INFORMATION SHOWN: Begin

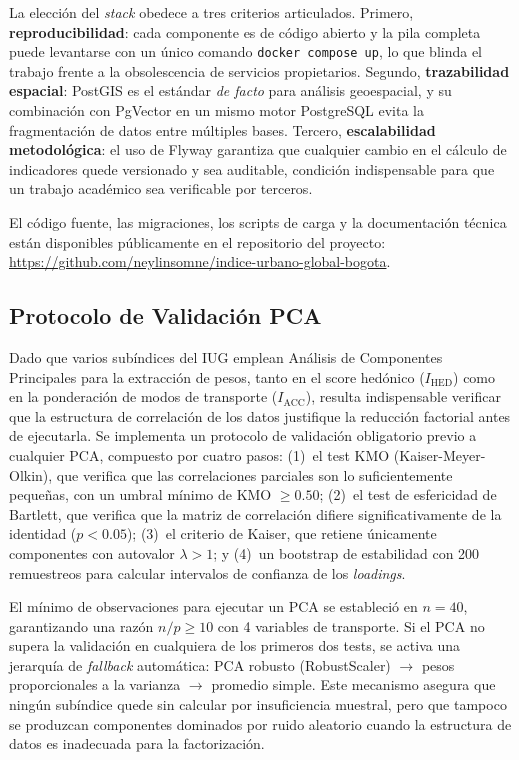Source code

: \documentclass[12pt, a4paper, twoside, openright]{report}
\theoremstyle{plain}
\theoremstyle{definition}
\newcommand{\IHED}{I_{\text{HED}}} %
\newcommand{\IACC}{I_{\text{ACC}}} %
\begin{document}
La elección del \emph{stack} obedece a tres criterios articulados. Primero, \textbf{reproducibilidad}: cada componente es de código abierto y la pila completa puede levantarse con un único comando \texttt{docker compose up}, lo que blinda el trabajo frente a la obsolescencia de servicios propietarios. Segundo, \textbf{trazabilidad espacial}: PostGIS es el estándar \emph{de facto} para análisis geoespacial, y su combinación con PgVector en un mismo motor PostgreSQL evita la fragmentación de datos entre múltiples bases. Tercero, \textbf{escalabilidad metodológica}: el uso de Flyway garantiza que cualquier cambio en el cálculo de indicadores quede versionado y sea auditable, condición indispensable para que un trabajo académico sea verificable por terceros.

El código fuente, las migraciones, los scripts de carga y la documentación técnica están disponibles públicamente en el repositorio del proyecto: \url{https://github.com/neylinsomne/indice-urbano-global-bogota}.

\subsection{Protocolo de Validación PCA}
\label{subsec:validacion_pca}

Dado que varios subíndices del IUG emplean Análisis de Componentes Principales para la extracción de pesos, tanto en el score hedónico ($\IHED$) como en la ponderación de modos de transporte ($\IACC$), resulta indispensable verificar que la estructura de correlación de los datos justifique la reducción factorial antes de ejecutarla. Se implementa un protocolo de validación obligatorio previo a cualquier PCA, compuesto por cuatro pasos: (1)~el test KMO (Kaiser-Meyer-Olkin), que verifica que las correlaciones parciales son lo suficientemente pequeñas, con un umbral mínimo de KMO $\geq 0.50$; (2)~el test de esfericidad de Bartlett, que verifica que la matriz de correlación difiere significativamente de la identidad ($p < 0.05$); (3)~el criterio de Kaiser, que retiene únicamente componentes con autovalor $\lambda > 1$; y (4)~un bootstrap de estabilidad con 200 remuestreos para calcular intervalos de confianza de los \textit{loadings}.

El mínimo de observaciones para ejecutar un PCA se estableció en $n = 40$, garantizando una razón $n/p \geq 10$ con 4 variables de transporte. Si el PCA no supera la validación en cualquiera de los primeros dos tests, se activa una jerarquía de \textit{fallback} automática: PCA robusto (RobustScaler) $\to$ pesos proporcionales a la varianza $\to$ promedio simple. Este mecanismo asegura que ningún subíndice quede sin calcular por insuficiencia muestral, pero que tampoco se produzcan componentes dominados por ruido aleatorio cuando la estructura de datos es inadecuada para la factorización.
\end{document}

INFORMATION SHOWN: End

Check the lines above and copy each one that includes "theoremstyle".

* _RESPONSE TO THE TASK_:
\theoremstyle{plain}
\theoremstyle{definition}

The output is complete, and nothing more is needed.